Share

Kesedihan

Author: Galuh Arum
last update Last Updated: 2025-01-02 02:04:32

"Bagaimana, BI? Kamu sudah membuang anak itu?" tanya Meria yang datang menghampiri sang asisten.

Asisten rumah tangga itu menunduk dalam-dalam, menyembunyikan kegelisahan di wajahnya. Tangannya gemetar saat memberikan foto bayi yang ia ambil sebelumnya. Bayi itu terlihat sedang tidur dengan kain membungkus tubuh mungilnya, seolah-olah sudah tidak bernyawa.

Meria memandang foto itu dengan puas, senyumnya penuh kepuasan. “Akhirnya masalah ini selesai. Kau melakukan pekerjaan yang sangat baik. Pastikan kau tidak mengungkit hal ini lagi, apa pun yang terjadi.”

“Iya, Non. Saya mengerti,” jawab asisten rumah tangga, suaranya bergetar.

Meria menyimpan foto itu di ponselnya, lalu beranjak pergi meninggalkan kamar dengan ekspresi penuh kemenangan. Di balik wajah tenangnya, ada rencana besar untuk menutupi skandal ini dari semua orang.

Sementara itu, asisten rumah tangga berdiri mematung, napasnya tersengal. Ia tahu tindakannya berbahaya, tetapi hatinya tidak tega membuang bayi yang tidak bersalah itu.

“Maafkan Bibi, Nak." Air matanya jatuh, perasaan bersalah bercampur dengan ketakutan akan apa yang akan terjadi jika rahasianya terbongkar.

Sementara itu di dalam ruangan, Ros yang masih lemah mendengar langkah Meria mendekat.
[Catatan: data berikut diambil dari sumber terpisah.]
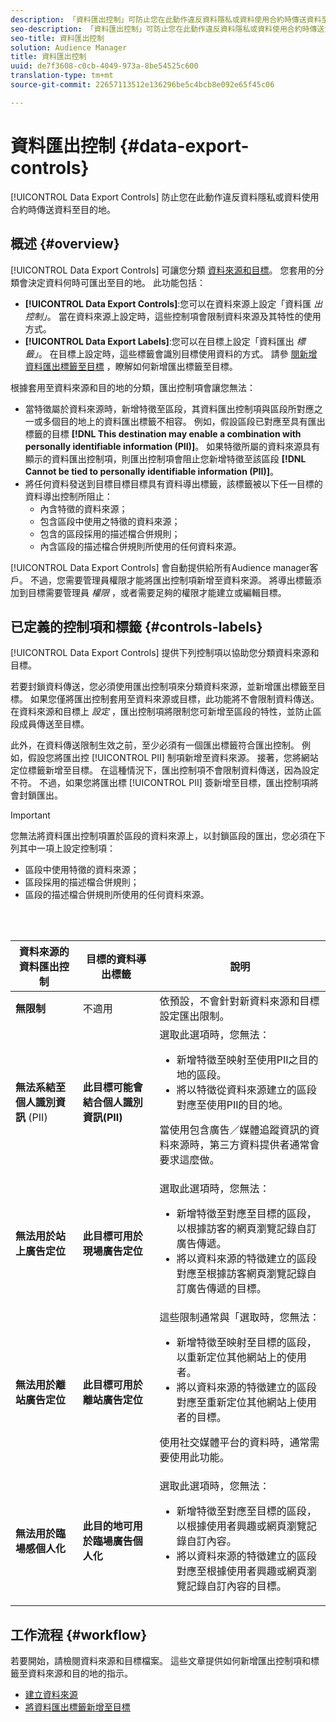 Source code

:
 ```yaml
---
description: 「資料匯出控制」可防止您在此動作違反資料隱私或資料使用合約時傳送資料至目的地。
seo-description: 「資料匯出控制」可防止您在此動作違反資料隱私或資料使用合約時傳送資料至目的地。
seo-title: 資料匯出控制
solution: Audience Manager
title: 資料匯出控制
uuid: de7f3608-c0cb-4049-973a-8be54525c600
translation-type: tm+mt
source-git-commit: 22657113512e136296be5c4bcb8e092e65f45c06

---
```



# 資料匯出控制 {#data-export-controls}

[!UICONTROL Data Export Controls] 防止您在此動作違反資料隱私或資料使用合約時傳送資料至目的地。

## 概述 {#overview}

[!UICONTROL Data Export Controls] 可讓您分類 [資料來源](../features/datasources-list-and-settings.md#data-sources-list-and-settings)[和目標](../features/destinations/destinations.md)。 您套用的分類會決定資料何時可匯出至目的地。 此功能包括：

* **[!UICONTROL Data Export Controls]**:您可以在資料來源上設定「資料匯 *出控制」*。 當在資料來源上設定時，這些控制項會限制資料來源及其特性的使用方式。
* **[!UICONTROL Data Export Labels]**:您可以在目標上設定「資料匯出 *標籤」*。 在目標上設定時，這些標籤會識別目標使用資料的方式。 請參 [閱新增資料匯出標籤至目標](/help/using/features/destinations/add-data-export-labels.md) ，瞭解如何新增匯出標籤至目標。

根據套用至資料來源和目的地的分類，匯出控制項會讓您無法：

* 當特徵屬於資料來源時，新增特徵至區段，其資料匯出控制項與區段所對應之一或多個目的地上的資料匯出標籤不相容。
例如，假設區段已對應至具有匯出標籤的目標 **[!DNL This destination may enable a combination with personally identifiable information (PII)]**。 如果特徵所屬的資料來源具有顯示的資料匯出控制項，則匯出控制項會阻止您新增特徵至該區段 **[!DNL Cannot be tied to personally identifiable information (PII)]**。
* 將任何資料發送到目標目標目標具有資料導出標籤，該標籤被以下任一目標的資料導出控制所阻止：
   * 內含特徵的資料來源；
   * 包含區段中使用之特徵的資料來源；
   * 包含的區段採用的描述檔合併規則；
   * 內含區段的描述檔合併規則所使用的任何資料來源。

[!UICONTROL Data Export Controls] 會自動提供給所有Audience manager客戶。 不過，您需要管理員權限才能將匯出控制項新增至資料來源。 將導出標籤添加到目標需要管理員 *權限* ，或者需要足夠的權限才能建立或編輯目標。

## 已定義的控制項和標籤 {#controls-labels}

[!UICONTROL Data Export Controls] 提供下列控制項以協助您分類資料來源和目標。

若要封鎖資料傳送，您必須使用匯出控制項來分類資料來源，並新增匯出標籤至目標。 如果您僅將匯出控制套用至資料來源或目標，此功能將不會限制資料傳送。 在資料來源和目標上 *設定* ，匯出控制項將限制您可新增至區段的特性，並防止區段成員傳送至目標。

此外，在資料傳送限制生效之前，至少必須有一個匯出標籤符合匯出控制。 例如，假設您將匯出控 [!UICONTROL PII] 制項新增至資料來源。 接著，您將網站定位標籤新增至目標。 在這種情況下，匯出控制項不會限制資料傳送，因為設定不符。 不過，如果您將匯出標 [!UICONTROL PII] 簽新增至目標，匯出控制項將會封鎖匯出。

>[!IMPORTANT]
>
>您無法將資料匯出控制項置於區段的資料來源上，以封鎖區段的匯出，您必須在下列其中一項上設定控制項：
> * 區段中使用特徵的資料來源；
> * 區段採用的描述檔合併規則；
> * 區段的描述檔合併規則所使用的任何資料來源。


<br> 

<table id="table_7D1F0270B5604A82B96A13CC49C937C0"> 
 <thead> 
  <tr> 
   <th colname="col1" class="entry"> 資料來源的資料匯出控制 </th> 
   <th colname="col2" class="entry"> 目標的資料導出標籤 </th> 
   <th colname="col3" class="entry"> 說明 </th> 
  </tr> 
 </thead>
 <tbody> 
  <tr> 
   <td colname="col1"> <b><span class="uicontrol"> 無限制</span></b> </td> 
   <td colname="col2"> 不適用 </td> 
   <td colname="col3"> 依預設，不會針對新資料來源和目標設定匯出限制。 </td> 
  </tr> 
  <tr> 
   <td colname="col1"> <b><span class="uicontrol"> 無法系結至個人識別資訊</span></b> (PII) </td> 
   <td colname="col2"> <b><span class="uicontrol"> 此目標可能會結合個人識別資訊(PII)</span></b> </td> 
   <td colname="col3">選取此選項時，您無法： 
    <ul id="ul_0D5A4D0373374217A4BACDFC3BB2F79D"> 
     <li id="li_C32FC26C6E814412A1C73B840E81BB68">新增特徵至映射至使用PII之目的地的區段。 </li> 
     <li id="li_BF4FD10807AF4E109CEA22FBD3F6F9B3">將以特徵從資料來源建立的區段對應至使用PII的目的地。 </li> 
    </ul> <p>當使用包含廣告／媒體追蹤資訊的資料來源時，第三方資料提供者通常會要求這麼做。 </p> </td> 
  </tr> 
  <tr> 
   <td colname="col1"> <b><span class="uicontrol"> 無法用於站上廣告定位</span></b> </td> 
   <td colname="col2"> <b><span class="uicontrol"> 此目標可用於現場廣告定位</span></b> </td> 
   <td colname="col3">選取此選項時，您無法： 
    <ul id="ul_5B17972E7E0C424A833AD540DFF3CBF2"> 
     <li id="li_05810CEAC8CB4616BB2D52DDDADA84A8">新增特徵至對應至目標的區段，以根據訪客的網頁瀏覽記錄自訂廣告傳遞。 </li> 
     <li id="li_B2C3479ECEA74F49B9A2CFDDEE128DF3">將以資料來源的特徵建立的區段對應至根據訪客網頁瀏覽記錄自訂廣告傳遞的目標。 </li> 
    </ul> </td> 
  </tr> 
  <tr> 
   <td colname="col1"> <b><span class="uicontrol"> 無法用於離站廣告定位</span></b> </td> 
   <td colname="col2"> <b><span class="uicontrol"> 此目標可用於離站廣告定位</span></b> </td> 
   <td colname="col3">這些限制通常與「選取時，您無法： 
    <ul id="ul_B9352FF5282C481BA3A24C581217A156"> 
     <li id="li_0F89583A603D4CD8804724954CFD52C6">新增特徵至映射至目標的區段，以重新定位其他網站上的使用者。 </li> 
     <li id="li_ABDD8BEDE9AF411695C7BDF9AE522BA7">將以資料來源的特徵建立的區段對應至重新定位其他網站上使用者的目標。 </li> 
    </ul> <p>使用社交媒體平台的資料時，通常需要使用此功能。 </p> </td> 
  </tr> 
  <tr> 
   <td colname="col1"> <b><span class="uicontrol"> 無法用於臨場感個人化</span></b> </td> 
   <td colname="col2"> <b><span class="uicontrol"> 此目的地可用於臨場廣告個人化</span></b> </td> 
   <td colname="col3">選取此選項時，您無法： 
    <ul id="ul_3360EB209E07402A863F0E7473B99D3F"> 
     <li id="li_88B3842B67E040EB9DC0BBEB8E5EC251">新增特徵至對應至目標的區段，以根據使用者興趣或網頁瀏覽記錄自訂內容。 </li> 
     <li id="li_6506254CCE6546039A3D82B60368C8B4">將以資料來源的特徵建立的區段對應至根據使用者興趣或網頁瀏覽記錄自訂內容的目標。 </li> 
    </ul> </td> 
  </tr> 
 </tbody> 
</table>

## 工作流程 {#workflow}

若要開始，請檢閱資料來源和目標檔案。 這些文章提供如何新增匯出控制項和標籤至資料來源和目的地的指示。

* [建立資料來源](../features/manage-datasources.md#create-data-source)
* [將資料匯出標籤新增至目標](../features/destinations/add-data-export-labels.md) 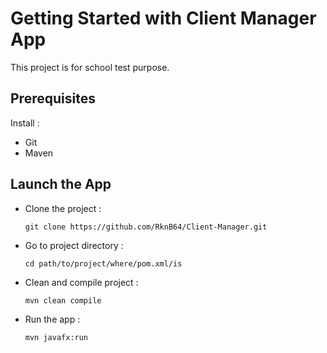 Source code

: # Getting Started with Client Manager App

This project is for school test purpose.

## Prerequisites

Install :
- Git
- Maven

## Launch the App

- Clone the project :
  ```
  git clone https://github.com/RknB64/Client-Manager.git
  ```
  
- Go to project directory :
  ```
  cd path/to/project/where/pom.xml/is
  ```
  
- Clean and compile project :
  ```
  mvn clean compile
  ```
  
- Run the app :
  ```
  mvn javafx:run
  ```

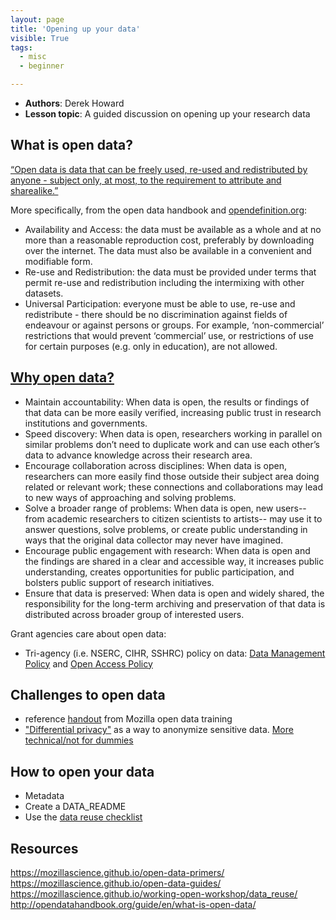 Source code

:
 ```yaml
---
layout: page
title: 'Opening up your data'
visible: True
tags:
  - misc
  - beginner

---
```


 - **Authors**: Derek Howard
 - **Lesson topic**: A guided discussion on opening up your research data


## What is open data?
[“Open data is data that can be freely used, re-used and redistributed by anyone - subject only, at most, to the requirement to attribute and sharealike.”](http://opendatahandbook.org/guide/en/what-is-open-data/)

More specifically, from the open data handbook and [opendefinition.org](http://opendefinition.org/od/2.1/en/):
- Availability and Access: the data must be available as a whole and at no more than a reasonable reproduction cost, preferably by downloading over the internet. The data must also be available in a convenient and modifiable form.
- Re-use and Redistribution: the data must be provided under terms that permit re-use and redistribution including the intermixing with other datasets.
- Universal Participation: everyone must be able to use, re-use and redistribute - there should be no discrimination against fields of endeavour or against persons or groups. For example, ‘non-commercial’ restrictions that would prevent ‘commercial’ use, or restrictions of use for certain purposes (e.g. only in education), are not allowed.

## [Why open data?](https://mozillascience.github.io/open-data-primers/1.1-what-and-why.html)
- Maintain accountability:
When data is open, the results or findings of that data can be more easily verified, increasing public trust in research institutions and governments.
- Speed discovery:
When data is open, researchers working in parallel on similar problems don’t need to duplicate work and can use each other’s data to advance knowledge across their research area.
- Encourage collaboration across disciplines:
When data is open, researchers can more easily find those outside their subject area doing related or relevant work; these connections and collaborations may lead to new ways of approaching and solving problems.
- Solve a broader range of problems:
When data is open, new users-- from academic researchers to citizen scientists to artists-- may use it to answer questions, solve problems, or create public understanding in ways that the original data collector may never have imagined.
- Encourage public engagement with research:
When data is open and the findings are shared in a clear and accessible way, it increases public understanding, creates opportunities for public participation, and bolsters public support of research initiatives.
- Ensure that data is preserved:
When data is open and widely shared, the responsibility for the long-term archiving and preservation of that data is distributed across broader group of interested users.

Grant agencies care about open data:
- Tri-agency (i.e. NSERC, CIHR, SSHRC) policy on data: [Data Management Policy](http://www.science.gc.ca/eic/site/063.nsf/eng/h_83F7624E.html?OpenDocument) and [Open Access Policy](http://www.science.gc.ca/eic/site/063.nsf/eng/h_F6765465.html?OpenDocument)

## Challenges to open data
- reference [handout](https://github.com/mozillascience/open-data-training/blob/master/Materials/Handouts/ODChallengesQI.md) from Mozilla open data training
- ["Differential privacy"](https://www.wired.com/2016/06/apples-differential-privacy-collecting-data/) as a way to anonymize sensitive data. [More technical/not for dummies](https://robertovitillo.com/2016/07/29/differential-privacy-for-dummies/)


## How to open your data
- Metadata
- Create a DATA_README
- Use the [data reuse checklist](https://mozillascience.github.io/checklist/)


## Resources
https://mozillascience.github.io/open-data-primers/
https://mozillascience.github.io/open-data-guides/
https://mozillascience.github.io/working-open-workshop/data_reuse/
http://opendatahandbook.org/guide/en/what-is-open-data/

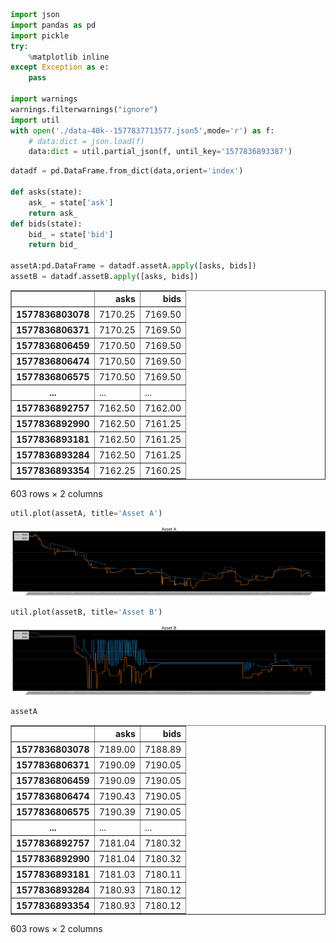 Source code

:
 ```python
import json
import pandas as pd
import pickle
try:
    %matplotlib inline
except Exception as e:
    pass

import warnings
warnings.filterwarnings("ignore")
import util
with open('./data-40k--1577837713577.json5',mode='r') as f:
    # data:dict = json.load(f)
    data:dict = util.partial_json(f, until_key='1577836893387')


```


```python
datadf = pd.DataFrame.from_dict(data,orient='index')

def asks(state):
    ask_ = state['ask']
    return ask_
def bids(state):
    bid_ = state['bid']
    return bid_

assetA:pd.DataFrame = datadf.assetA.apply([asks, bids])
assetB = datadf.assetB.apply([asks, bids])

```




<div>
<style scoped>
    .dataframe tbody tr th:only-of-type {
        vertical-align: middle;
    }

    .dataframe tbody tr th {
        vertical-align: top;
    }

    .dataframe thead th {
        text-align: right;
    }
</style>
<table border="1" class="dataframe">
  <thead>
    <tr style="text-align: right;">
      <th></th>
      <th>asks</th>
      <th>bids</th>
    </tr>
  </thead>
  <tbody>
    <tr>
      <th>1577836803078</th>
      <td>7170.25</td>
      <td>7169.50</td>
    </tr>
    <tr>
      <th>1577836806371</th>
      <td>7170.25</td>
      <td>7169.50</td>
    </tr>
    <tr>
      <th>1577836806459</th>
      <td>7170.50</td>
      <td>7169.50</td>
    </tr>
    <tr>
      <th>1577836806474</th>
      <td>7170.50</td>
      <td>7169.50</td>
    </tr>
    <tr>
      <th>1577836806575</th>
      <td>7170.50</td>
      <td>7169.50</td>
    </tr>
    <tr>
      <th>...</th>
      <td>...</td>
      <td>...</td>
    </tr>
    <tr>
      <th>1577836892757</th>
      <td>7162.50</td>
      <td>7162.00</td>
    </tr>
    <tr>
      <th>1577836892990</th>
      <td>7162.50</td>
      <td>7161.25</td>
    </tr>
    <tr>
      <th>1577836893181</th>
      <td>7162.50</td>
      <td>7161.25</td>
    </tr>
    <tr>
      <th>1577836893284</th>
      <td>7162.50</td>
      <td>7161.25</td>
    </tr>
    <tr>
      <th>1577836893354</th>
      <td>7162.25</td>
      <td>7160.25</td>
    </tr>
  </tbody>
</table>
<p>603 rows × 2 columns</p>
</div>




```python
util.plot(assetA, title='Asset A')
```


![png](output_2_0.png)



```python
util.plot(assetB, title='Asset B')
```


![png](output_3_0.png)



```python
assetA
```




<div>
<style scoped>
    .dataframe tbody tr th:only-of-type {
        vertical-align: middle;
    }

    .dataframe tbody tr th {
        vertical-align: top;
    }

    .dataframe thead th {
        text-align: right;
    }
</style>
<table border="1" class="dataframe">
  <thead>
    <tr style="text-align: right;">
      <th></th>
      <th>asks</th>
      <th>bids</th>
    </tr>
  </thead>
  <tbody>
    <tr>
      <th>1577836803078</th>
      <td>7189.00</td>
      <td>7188.89</td>
    </tr>
    <tr>
      <th>1577836806371</th>
      <td>7190.09</td>
      <td>7190.05</td>
    </tr>
    <tr>
      <th>1577836806459</th>
      <td>7190.09</td>
      <td>7190.05</td>
    </tr>
    <tr>
      <th>1577836806474</th>
      <td>7190.43</td>
      <td>7190.05</td>
    </tr>
    <tr>
      <th>1577836806575</th>
      <td>7190.39</td>
      <td>7190.05</td>
    </tr>
    <tr>
      <th>...</th>
      <td>...</td>
      <td>...</td>
    </tr>
    <tr>
      <th>1577836892757</th>
      <td>7181.04</td>
      <td>7180.32</td>
    </tr>
    <tr>
      <th>1577836892990</th>
      <td>7181.04</td>
      <td>7180.32</td>
    </tr>
    <tr>
      <th>1577836893181</th>
      <td>7181.03</td>
      <td>7180.11</td>
    </tr>
    <tr>
      <th>1577836893284</th>
      <td>7180.93</td>
      <td>7180.12</td>
    </tr>
    <tr>
      <th>1577836893354</th>
      <td>7180.93</td>
      <td>7180.12</td>
    </tr>
  </tbody>
</table>
<p>603 rows × 2 columns</p>
</div>



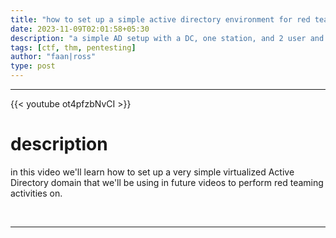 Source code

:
 ```yaml
---
title: "how to set up a simple active directory environment for red teaming"
date: 2023-11-09T02:01:58+05:30
description: "a simple AD setup with a DC, one station, and 2 user and 2 admin accounts."
tags: [ctf, thm, pentesting]
author: "faan|ross"
type: post
---
```


*** 

{{< youtube ot4pfzbNvCI >}}

# description
in this video we'll learn how to set up a very simple virtualized Active Directory domain that we'll be using in future videos to perform red teaming activities on. 

&nbsp; 
***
Perasaan cemas dan harapan membaur di dalam dirinya. “Di mana anakku? Apa dia baik-baik saja?” tanyanya dengan suara lemah.

Meria menatapnya dengan wajah berpura-pura sedih. “Ros, aku harus memberitahumu sesuatu. Anakmu tidak berhasil bertahan. Dia meninggal beberapa menit setelah lahir. Aku turut berduka.”

Ros merasakan dunianya hancur seketika. “Tidak… tidak mungkin…” tangisnya pecah, tubuhnya yang lemah gemetar hebat. “Anakku… anakku…”

Meria hanya memandangnya dingin. Di dalam hatinya, ia merasa menang. Lalu, datang ayah dan ibu sambungnya.

"Ros, cukup. Harusnya kamu senang anak pembawa sial itu mati!" Bukanya menenangkan Ros, Bu Haniva malah membuat Ros semakin terpukul.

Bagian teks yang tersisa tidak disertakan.